» ABOUT THIS TASK:
With the pictures left out, retype exactly the lines below starting at the line that contains "parallelized; multicore chips" and ending at the line that contains "Os conceitos 1".

┄┄┄┄┄┄

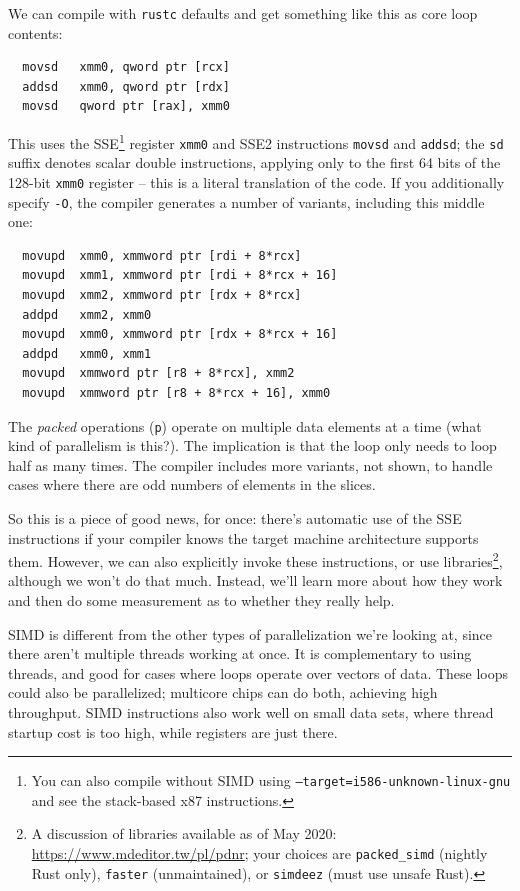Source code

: We can compile with \texttt{rustc} defaults
and get something like this as core loop contents:
\begin{verbatim}
  movsd   xmm0, qword ptr [rcx]
  addsd   xmm0, qword ptr [rdx]
  movsd   qword ptr [rax], xmm0
\end{verbatim}
This uses the SSE\footnote{You can also compile without SIMD using \texttt{--target=i586-unknown-linux-gnu} and see the stack-based x87 instructions.} register \texttt{xmm0} and SSE2 instructions \texttt{movsd} and
\texttt{addsd}; the \texttt{sd} suffix denotes scalar double instructions, applying
only to the first 64 bits of the 128-bit \texttt{xmm0} register -- this is a literal
translation of the code. If you additionally specify \texttt{-O}, the compiler generates a number of variants, including this middle one:
\begin{verbatim}
  movupd  xmm0, xmmword ptr [rdi + 8*rcx]
  movupd  xmm1, xmmword ptr [rdi + 8*rcx + 16]
  movupd  xmm2, xmmword ptr [rdx + 8*rcx]
  addpd   xmm2, xmm0
  movupd  xmm0, xmmword ptr [rdx + 8*rcx + 16]
  addpd   xmm0, xmm1
  movupd  xmmword ptr [r8 + 8*rcx], xmm2
  movupd  xmmword ptr [r8 + 8*rcx + 16], xmm0
\end{verbatim}
The \emph{packed} operations ({\tt p}) operate on multiple data
elements at a time (what kind of parallelism is this?). The
implication is that the loop only needs to loop half as many times.
The compiler includes more variants, not shown, to handle cases where
there are odd numbers of elements in the slices.

So this is a piece of good news, for once: there's automatic use of the SSE instructions if your compiler knows the target machine architecture supports them. However, we can also explicitly invoke these instructions, or use libraries\footnote{A discussion of libraries available as of May 2020: \url{https://www.mdeditor.tw/pl/pdnr}; your choices are \texttt{packed\_simd} (nightly Rust only), \texttt{faster} (unmaintained), or \texttt{simdeez} (must use unsafe Rust).}, although we won't do that much. Instead, we'll learn more about how they work and then do some measurement as to whether they really help.

SIMD is different from the other types of parallelization we're
looking at, since there aren't multiple threads working at once.
It is complementary to using threads, and good for cases
where loops operate over vectors of data. These loops could also be
parallelized; multicore chips can do both, achieving high throughput.
SIMD instructions also work well on small data sets, where thread startup
cost is too high, while registers are just there.

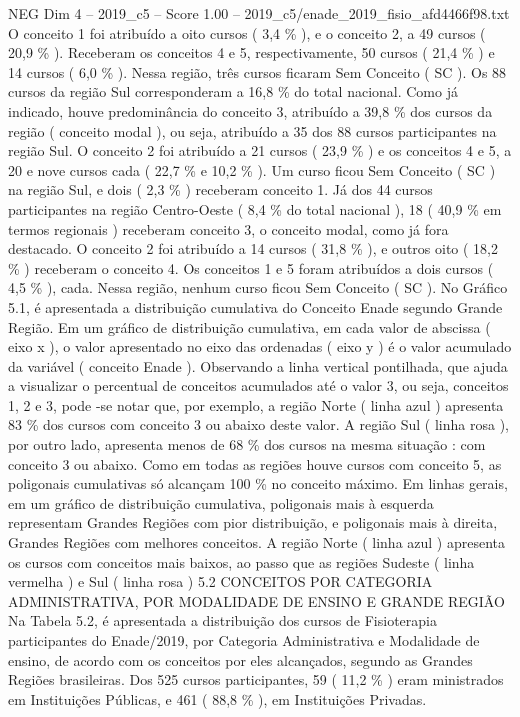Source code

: \begin{textsample}{NEG Dim 4 – 2019\_c5 – Score 1.00 – 2019\_c5/enade\_2019\_fisio\_afd4466f98.txt}
O conceito 1 foi atribuído a oito cursos ( 3,4 \% ), e o conceito 2, a 49 cursos ( 20,9 \% ).
Receberam os conceitos 4 e 5, respectivamente, 50 cursos ( 21,4 \% ) e 14 cursos ( 6,0 \% ).
Nessa região, três cursos ficaram Sem Conceito ( SC ).
Os 88 cursos da região Sul corresponderam a 16,8 \% do total nacional.
Como já indicado, houve predominância do conceito 3, atribuído a 39,8 \% dos cursos da região ( conceito modal ), ou seja, atribuído a 35 dos 88 cursos participantes na região Sul.
O conceito 2 foi atribuído a 21 cursos ( 23,9 \% ) e os conceitos 4 e 5, a 20 e nove cursos cada ( 22,7 \% e 10,2 \% ).
Um curso ficou Sem Conceito ( SC ) na região Sul, e dois ( 2,3 \% ) receberam conceito 1.
Já dos 44 cursos participantes na região Centro-Oeste ( 8,4 \% do total nacional ), 18 ( 40,9 \% em termos regionais ) receberam conceito 3, o conceito modal, como já fora destacado.
O conceito 2 foi atribuído a 14 cursos ( 31,8 \% ), e outros oito ( 18,2 \% ) receberam o conceito 4.
Os conceitos 1 e 5 foram atribuídos a dois cursos ( 4,5 \% ), cada.
Nessa região, nenhum curso ficou Sem Conceito ( SC ).
No Gráfico 5.1, é apresentada a distribuição cumulativa do Conceito Enade segundo Grande Região.
Em um gráfico de distribuição cumulativa, em cada valor de abscissa ( eixo x ), o valor apresentado no eixo das ordenadas ( eixo y ) é o valor acumulado da variável ( conceito Enade ).
Observando a linha vertical pontilhada, que ajuda a visualizar o percentual de conceitos acumulados até o valor 3, ou seja, conceitos 1, 2 e 3, pode -se notar que, por exemplo, a região Norte ( linha azul ) apresenta 83 \% dos cursos com conceito 3 ou abaixo deste valor.
A região Sul ( linha rosa ), por outro lado, apresenta menos de 68 \% dos cursos na mesma situação : com conceito 3 ou abaixo.
Como em todas as regiões houve cursos com conceito 5, as poligonais cumulativas só alcançam 100 \% no conceito máximo.
Em linhas gerais, em um gráfico de distribuição cumulativa, poligonais mais à esquerda representam Grandes Regiões com pior distribuição, e poligonais mais à direita, Grandes Regiões com melhores conceitos.
A região Norte ( linha azul ) apresenta os cursos com conceitos mais baixos, ao passo que as regiões Sudeste ( linha vermelha ) e Sul ( linha rosa ) 5.2 CONCEITOS POR CATEGORIA ADMINISTRATIVA, POR MODALIDADE DE ENSINO E GRANDE REGIÃO Na Tabela 5.2, é apresentada a distribuição dos cursos de Fisioterapia participantes do Enade/2019, por Categoria Administrativa e Modalidade de ensino, de acordo com os conceitos por eles alcançados, segundo as Grandes Regiões brasileiras.
Dos 525 cursos participantes, 59 ( 11,2 \% ) eram ministrados em Instituições Públicas, e 461 ( 88,8 \% ), em Instituições Privadas.

\end{textsample}
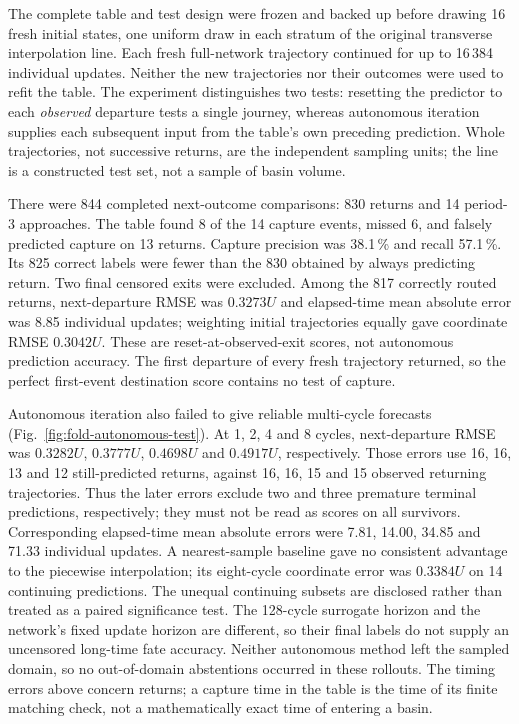 \documentclass[11pt,letterpaper]{article}
\begin{document}
The complete table and test design were frozen and backed up before drawing 16 fresh initial states,
one uniform draw in each stratum of the original transverse interpolation line. Each fresh full-network
trajectory continued for up to 16\,384 individual updates. Neither the new trajectories nor their outcomes
were used to refit the table. The experiment distinguishes two tests: resetting the predictor to each
\emph{observed} departure tests a single journey, whereas autonomous iteration supplies each subsequent input
from the table's own preceding prediction. Whole trajectories, not successive returns, are the independent
sampling units; the line is a constructed test set, not a sample of basin volume.

There were 844 completed next-outcome comparisons: 830 returns and 14 period-3 approaches. The table found
8 of the 14 capture events, missed 6, and falsely predicted capture on 13 returns. Capture precision was
38.1\,\% and recall 57.1\,\%. Its 825 correct labels were fewer than the 830 obtained by always predicting
return. Two final censored exits were excluded. Among the 817 correctly routed returns, next-departure RMSE
was $0.3273U$ and elapsed-time mean absolute error was 8.85 individual updates; weighting initial trajectories
equally gave coordinate RMSE $0.3042U$. These are reset-at-observed-exit scores, not autonomous prediction
accuracy. The first departure of every fresh trajectory returned, so the perfect first-event destination
score contains no test of capture.

Autonomous iteration also failed to give reliable multi-cycle forecasts (Fig.~\ref{fig:fold-autonomous-test}).
At 1, 2, 4 and 8 cycles, next-departure RMSE was $0.3282U$, $0.3777U$, $0.4698U$ and $0.4917U$,
respectively. Those errors use 16, 16, 13 and 12 still-predicted returns, against 16, 16, 15 and 15 observed
returning trajectories. Thus the later errors exclude two and three premature terminal predictions,
respectively; they must not be read as scores on all survivors. Corresponding elapsed-time mean absolute
errors were 7.81, 14.00, 34.85 and 71.33 individual updates. A nearest-sample baseline gave no consistent
advantage to the piecewise interpolation; its eight-cycle coordinate error was $0.3384U$ on 14 continuing
predictions. The unequal continuing subsets are disclosed rather than treated as a paired significance test.
The 128-cycle surrogate horizon and the network's fixed update horizon are different, so their final labels
do not supply an uncensored long-time fate accuracy. Neither autonomous method left the sampled domain, so
no out-of-domain abstentions occurred in these rollouts. The timing errors above concern returns; a capture
time in the table is the time of its finite matching check, not a mathematically exact time of entering a basin.
\end{document}
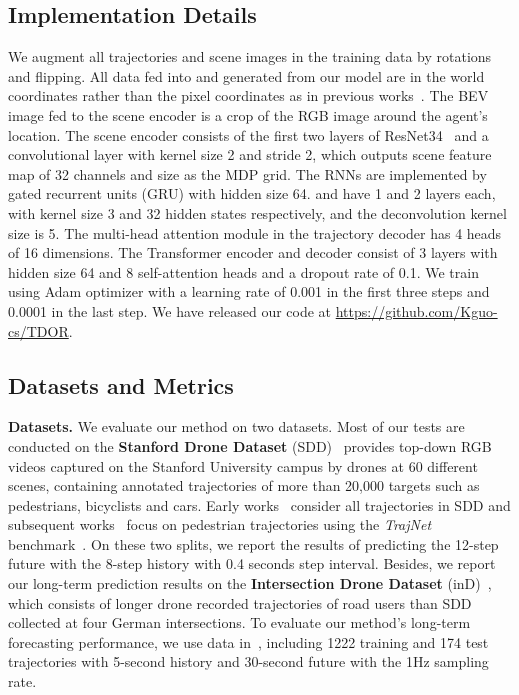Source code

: \documentclass[10pt,twocolumn,letterpaper]{article}
\begin{document}
\subsection{Implementation Details}
We augment all trajectories and scene images in the training data by  rotations and flipping. All data fed into and generated from our model are in the world coordinates rather than the pixel coordinates as in previous works~\cite{Sadeghian2018Trajnet,deo2020trajectory,mangalam2020not}. The BEV image fed to the scene encoder is a  crop of the RGB image around the agent's location. The scene encoder  consists of the first two layers of ResNet34~\cite{he2016deep} and a convolutional layer with kernel size 2 and stride 2, which outputs scene feature map of 32 channels and size  as the MDP grid. The RNNs are implemented by gated recurrent units (GRU) with hidden size 64.  and  have 1 and 2 layers each, with kernel size 3 and 32 hidden states respectively, and the deconvolution kernel size is 5. The multi-head attention module in the trajectory decoder has 4 heads of 16 dimensions. The Transformer encoder and decoder consist of 3 layers with hidden size 64 and 8 self-attention heads and a dropout rate of 0.1. We train using Adam optimizer with a learning rate of 0.001 in the first three steps and 0.0001 in the last step. We have released our code at \url{https://github.com/Kguo-cs/TDOR}. 

\subsection{Datasets and Metrics}

\textbf{Datasets.} We evaluate our method on two datasets. Most of our tests are conducted on the
\textbf{Stanford Drone Dataset} (SDD)~\cite{robicquet2016learning} provides top-down RGB videos captured on the Stanford University campus by drones at 60 different scenes, containing annotated trajectories of more than 20,000 targets such as pedestrians, bicyclists and cars. Early works~\cite{sadeghian2019sophie,dendorfer2020goal,liang2020garden} consider all trajectories in SDD and subsequent works~\cite{marchetti2020mantra,mangalam2020not,mangalam2021goals,zhao2021you} focus on pedestrian trajectories using the \textit{TrajNet} benchmark~\cite{Sadeghian2018Trajnet}. On these two splits,
we report the results of predicting the 12-step future with the 8-step history with 0.4 seconds step interval. Besides, we report our long-term prediction results on the \textbf{Intersection Drone Dataset} (inD)~\cite{inDdataset}, which consists of longer drone recorded trajectories of road users than SDD collected at four German intersections. To evaluate our method's long-term forecasting performance, we use data in~\cite{mangalam2021goals}, including 1222 training and 174 test trajectories with 5-second history and 30-second future with the 1Hz sampling rate.  
\end{document}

┄┄┄┄┄┄

» OUTPUT OF THE TASK:
parallelized; multicore chips can do both, achieving high throughput.
SIMD instructions also work well on small data sets, where thread startup
cost is too high, while registers are just there.

Source code

: \begin{textsample}{NEG Dim 4 – 2019\_c5 – Score 1.00 – 2019\_c5/enade\_2019\_fisio\_afd4466f98.txt}
O conceito 1 foi atribuído a oito cursos ( 3,4 \% ), e o conceito 2, a 49 cursos ( 20,9 \% ).
Receberam os conceitos 4 e 5, respectivamente, 50 cursos ( 21,4 \% ) e 14 cursos ( 6,0 \% ).
Nessa região, três cursos ficaram Sem Conceito ( SC ).
Os 88 cursos da região Sul corresponderam a 16,8 \% do total nacional.
Como já indicado, houve predominância do conceito 3, atribuído a 39,8 \% dos cursos da região ( conceito modal ), ou seja, atribuído a 35 dos 88 cursos participantes na região Sul.
O conceito 2 foi atribuído a 21 cursos ( 23,9 \% ) e os conceitos 4 e 5, a 20 e nove cursos cada ( 22,7 \% e 10,2 \% ).
Um curso ficou Sem Conceito ( SC ) na região Sul, e dois ( 2,3 \% ) receberam conceito 1.
Já dos 44 cursos participantes na região Centro-Oeste ( 8,4 \% do total nacional ), 18 ( 40,9 \% em termos regionais ) receberam conceito 3, o conceito modal, como já fora destacado.
O conceito 2 foi atribuído a 14 cursos ( 31,8 \% ), e outros oito ( 18,2 \% ) receberam o conceito 4.
Os conceitos 1 e 5 foram atribuídos a dois cursos ( 4,5 \% ), cada.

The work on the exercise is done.